Re: [PATCH v2] sched/topology: Introduce NUMA identity node sched domain

From: Borislav Petkov
Date: Mon Aug 14 2017 - 13:43:23 EST


Dropping stable@ from CC.

When using git send-email, make sure to exclude stable@ from the list of
recipients as this is not how we send a patch to stable.
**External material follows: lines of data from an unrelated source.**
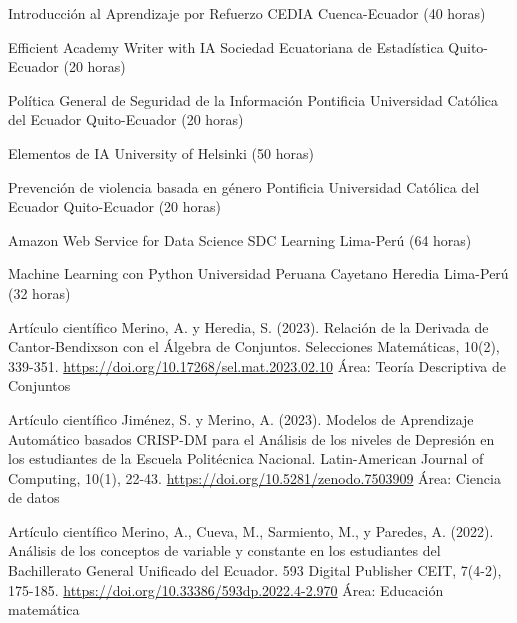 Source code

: \documentclass[
	a4paper,
	maincolor=cvblue!70!blue,
	sidecolor=gray!30,
	sectioncolor=cvblue!70!blue,
    sidebarwidth=7.5cm,
	topbottommargin=20pt,
	leftrightmargin=20pt,
]{fortysecondscv}
\begin{document}
    {Introducción al Aprendizaje por Refuerzo}
    {CEDIA}
    {Cuenca-Ecuador (40 horas)}

    {Efficient Academy Writer with IA}
    {Sociedad Ecuatoriana de Estadística}
    {Quito-Ecuador (20 horas)}

    {Política General de Seguridad de la Información}
    {Pontificia Universidad Católica del Ecuador}
    {Quito-Ecuador (20 horas)}

    {Elementos de IA}
    {University of Helsinki}
    {(50 horas)}

    {Prevención de violencia basada en género}
    {Pontificia Universidad Católica del Ecuador}
    {Quito-Ecuador (20 horas)}

    {Amazon Web Service for Data Science}
    {SDC Learning}
    {Lima-Perú (64 horas)}

    {Machine Learning con Python}
    {Universidad Peruana Cayetano Heredia}
    {Lima-Perú (32 horas)}




    {Artículo científico}
    {Merino, A. y Heredia, S. (2023). Relación de la Derivada de Cantor-Bendixson con el Álgebra de Conjuntos. Selecciones Matemáticas, 10(2), 339-351.}
    {\url{https://doi.org/10.17268/sel.mat.2023.02.10}}
    {Área: Teoría Descriptiva de Conjuntos}
    
    {Artículo científico}
    {Jiménez, S. y Merino, A. (2023). Modelos de Aprendizaje Automático basados CRISP-DM para el Análisis de los niveles de Depresión en los estudiantes de la Escuela Politécnica Nacional. Latin-American Journal of Computing, 10(1), 22-43.}     
    {\url{https://doi.org/10.5281/zenodo.7503909}}
    {Área: Ciencia de datos}
    
    {Artículo científico}
    {Merino, A., Cueva, M., Sarmiento, M., y Paredes, A. (2022). Análisis de los conceptos de variable y constante en los estudiantes del Bachillerato General Unificado del Ecuador. 593 Digital Publisher CEIT, 7(4-2), 175-185.}     
    {\url{https://doi.org/10.33386/593dp.2022.4-2.970}}
    {Área: Educación matemática}
    
\end{document}
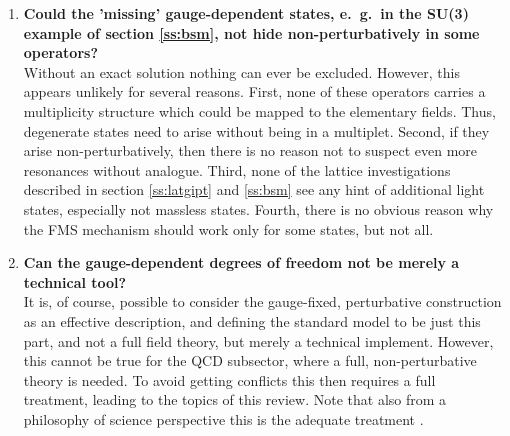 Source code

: \documentclass[final,twoside,12pt]{article}
\newcommand*{\1}{1\!\!\!\bot}
\begin{document}
\begin{enumerate}
 \item {\bf Could the 'missing' gauge-dependent states, e.\ g.\ in the SU(3) example of section \ref{ss:bsm}, not hide non-perturbatively in some operators?}\\
 Without an exact solution nothing can ever be excluded. However, this appears unlikely for several reasons. First, none of these operators carries a multiplicity structure which could be mapped to the elementary fields. Thus, degenerate states need to arise without being in a multiplet. Second, if they arise non-perturbatively, then there is no reason not to suspect even more resonances without analogue. Third, none of the lattice investigations described in section \ref{ss:latgipt} and \ref{ss:bsm} see any hint of additional light states, especially not massless states. Fourth, there is no obvious reason why the FMS mechanism should work only for some states, but not all.
 
 \item {\bf Can the gauge-dependent degrees of freedom not be merely a technical tool?}\\
 It is, of course, possible to consider the gauge-fixed, perturbative construction as an effective description, and defining the standard model to be just this part, and not a full field theory, but merely a technical implement. However, this cannot be true for the QCD subsector, where a full, non-perturbative theory is needed. To avoid getting conflicts this then requires a full treatment, leading to the topics of this review. Note that also from a philosophy of science perspective this is the adequate treatment \cite{Lyre:2008af,Francois:2017aa}.
 

\end{enumerate}
\end{document}
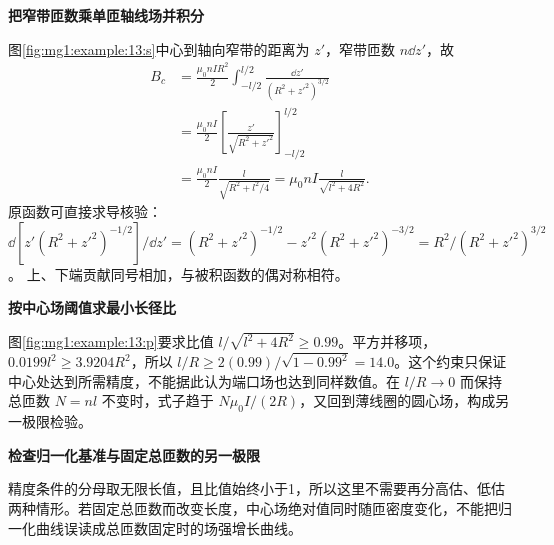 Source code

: \begin{solution}\textbf{把窄带匝数乘单匝轴线场并积分}\par\nobreak
图\ref{fig:mg1:example:13:s}中心到轴向窄带的距离为 $z'$，窄带匝数 $n\dd z'$，故
\begin{align*}
B_c&=\frac{\mu_0nIR^2}{2}\int_{-l/2}^{l/2}\frac{\dd z'}{(R^2+z'^2)^{3/2}}\\
&=\frac{\mu_0nI}{2}
 \left[\frac{z'}{\sqrt{R^2+z'^2}}\right]_{-l/2}^{l/2}\\
&=\frac{\mu_0nI}{2}\frac{l}{\sqrt{R^2+l^2/4}}
=\mu_0nI\frac{l}{\sqrt{l^2+4R^2}}.
\end{align*}
原函数可直接求导核验：
$\dd[z'(R^2+z'^2)^{-1/2}]/\dd z'
=(R^2+z'^2)^{-1/2}-z'^2(R^2+z'^2)^{-3/2}
=R^2/(R^2+z'^2)^{3/2}$。
上、下端贡献同号相加，与被积函数的偶对称相符。



\par\medskip{}\noindent\textbf{按中心场阈值求最小长径比}\par\nobreak
图\ref{fig:mg1:example:13:p}要求比值 $l/\sqrt{l^2+4R^2}\ge0.99$。平方并移项，$0.0199l^2\ge3.9204R^2$，所以 $l/R\ge2(0.99)/\sqrt{1-0.99^2}=14.0$。这个约束只保证中心处达到所需精度，不能据此认为端口场也达到同样数值。在 $l/R\to0$ 而保持总匝数 $N=nl$ 不变时，式子趋于 $N\mu_0I/(2R)$，又回到薄线圈的圆心场，构成另一极限检验。



\par\medskip{}\noindent\textbf{检查归一化基准与固定总匝数的另一极限}\par\nobreak
精度条件的分母取无限长值，且比值始终小于1，所以这里不需要再分高估、低估两种情形。若固定总匝数而改变长度，中心场绝对值同时随匝密度变化，不能把归一化曲线误读成总匝数固定时的场强增长曲线。\end{solution}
On Fri, Aug 11, 2017 at 02:41:15AM -0500, Suravee Suthikulpanit wrote:
> On AMD Family17h-based (EPYC) system, a NUMA node can contain
> upto 8 cores (16 threads) with the following topology.
>
> ----------------------------
> C0 | T0 T1 | || | T0 T1 | C4
> --------| || |--------
> C1 | T0 T1 | L3 || L3 | T0 T1 | C5
> --------| || |--------
> C2 | T0 T1 | #0 || #1 | T0 T1 | C6
> --------| || |--------
> C3 | T0 T1 | || | T0 T1 | C7
> ----------------------------
>
> Here, there are 2 last-level (L3) caches per NUMA node. A socket can
> contain upto 4 NUMA nodes, and a system can support upto 2 sockets.
> With full system configuration, current scheduler creates 4 sched
> domains:
>
> domain0 SMT (span a core)
> domain1 MC (span a last-level-cache)
> domain2 NUMA (span a socket: 4 nodes)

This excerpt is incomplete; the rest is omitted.